Dwa rozżarzone ogniki rozbłysły w izbie. Nero stanął obok Móriego, węszył i przyglądał się Tiril.
– Ty… Ty mnie dotknąłeś.
– Tak. Spałaś niespokojnie, musiałem do ciebie zajrzeć. Jesteś taka spocona.
– Właśnie. Jakby mnie zamknięto w piecu chlebowym.
– Masz jakieś czerwone plamy na szyi. Obejrzałem też twoje piersi, masz czerwoną wysypkę. To wietrzna ospa.
Tiril musiała się roześmiać, chociaż nie było jej wesoło.
Móri uśmiechnął się również.
– Będę cię pielęgnował. To nie jest ciężka choroba, szybko damy sobie z nią radę.
– Na takich sprawach też się znasz?
Nie odpowiedział, przyniósł natomiast mokrą szmatkę, którą otarł jej twarz, szyję, piersi i plecy.
– Zrób to jeszcze raz, Móri – mruknęła.
– Obmyć ci twarz?
– Nie, nie, masz takie chłodne ręce, dotykaj mojej skóry. To cudowna ulga!
Wahał się przez moment, po czym jeszcze raz przetarł szmatką piersi dziewczyny.
Tym razem jęknęła:
– Nie, nie, to zbyt zimne!
Móri siedział, nie spuszczając wzroku z jej twarzy, jakby starał się ocenić sytuację, Tiril zaś zdawało się, że w jego oczach kryje się świat jakichś nieznanych jej powykrzywianych istot w ciemnych grotach, ukrywających się w cieniu, bladosinych, zawodzących żałośnie, wizje z czasu, który minął, i czasu, który dopiero nadejdzie. Przerażało ją to bardzo. Ale wszystko było też niezwykłe, jak odbite w pękniętym lustrze, jak ciemna woda albo pusta przestrzeń pomiędzy niebem i ziemią. Półmrok – szarobłękitny, makabryczny.

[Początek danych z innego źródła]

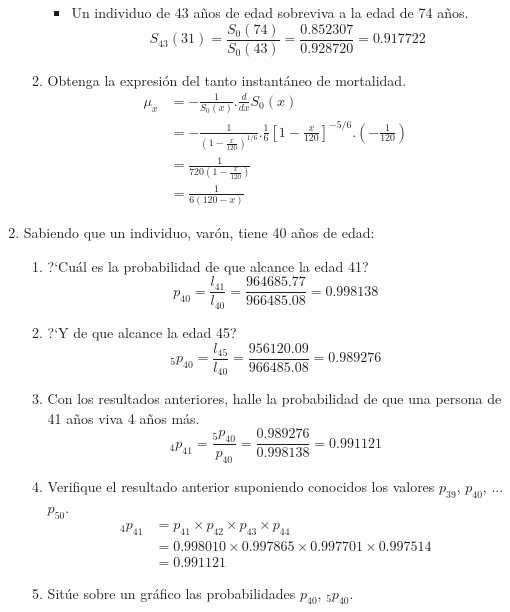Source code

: \documentclass[12pt,a4paper,oneside]{article}\usepackage[]{graphicx}\usepackage[]{color}
\begin{document}
\begin{enumerate}
\begin{enumerate}
\begin{itemize}
            \item Un individuo de 43 años de edad sobreviva a la edad de 74 años.
            \[S_{43}(31)=\frac{S_0(74)}{S_0(43)}=\frac{0.852307}{0.928720}=0.917722\]
      \end{itemize}
      
      \item Obtenga la expresión del tanto instantáneo de mortalidad.
      \begin{align*}
      \mu_x & = -\frac{1}{S_0(x)}.\frac{d}{dx}S_0(x)\\
            & = -\frac{1}{\left(1-\frac{x}{120}\right)^{1/6}}.\frac{1}{6}\left[1-\frac{x}{120}\right]^{-5/6}.\left(-\frac{1}{120}\right)\\
            & = \frac{1}{720\left(1-\frac{x}{120}\right)}\\
            & = \frac{1}{6(120-x)}
      \end{align*}
\end{enumerate}

\item Sabiendo que un individuo, varón, tiene 40 años de edad:
\begin{enumerate}
      \item ?`Cuál es la probabilidad de que alcance la edad 41?
      \[p_{40}=\frac{l_{41}}{l_{40}}=\frac{964685.77}{966485.08}=0.998138\]
      
      \item ?`Y de que alcance la edad 45?
      \[_5p_{40}=\frac{l_{45}}{l_{40}}=\frac{956120.09}{966485.08}=0.989276\]
      
      \item Con los resultados anteriores, halle la probabilidad de que una persona de
41 años viva 4 años más.
      \[_4p_{41}=\frac{_5p_{40}}{p_{40}}= \frac{0.989276}{0.998138} = 0.991121\]

      \item Verifique el resultado anterior suponiendo conocidos los valores $p_{39}$, $p_{40}$, ...
$p_{50}$.
      \begin{align*}
      _4p_{41} & = p_{41}\times p_{42}\times p_{43} \times p_{44}\\
               & = 0.998010 \times 0.997865 \times 0.997701 \times 0.997514\\
               & = 0.991121
      \end{align*}

      \item Sitúe sobre un gráfico las probabilidades $p_{40}$, $_5p_{40}$.
      

\end{enumerate}
\end{enumerate}
\end{document}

Zadrżała, głęboko wciągała powietrze jak po długim, beznadziejnym płaczu. Móri uśmiechał się smutno, jakby wiedział, czego Tiril zaczyna się domyślać, jakby wiedział, że zajrzała za drzwi, które powinny pozostać dla niej zamknięte. Później wsunął dłonie pod jej bluzkę i zaczął je wolno przesuwać po rozpalonej skórze.
Tiril odprężyła się, cienie zniknęły.
– O, tak – westchnęła. – Właśnie tak, to przynosi ulgę.
– Ach! – roześmiał się. – Cała jesteś w kropki.
– Możesz się zarazić – powiedziała sennie.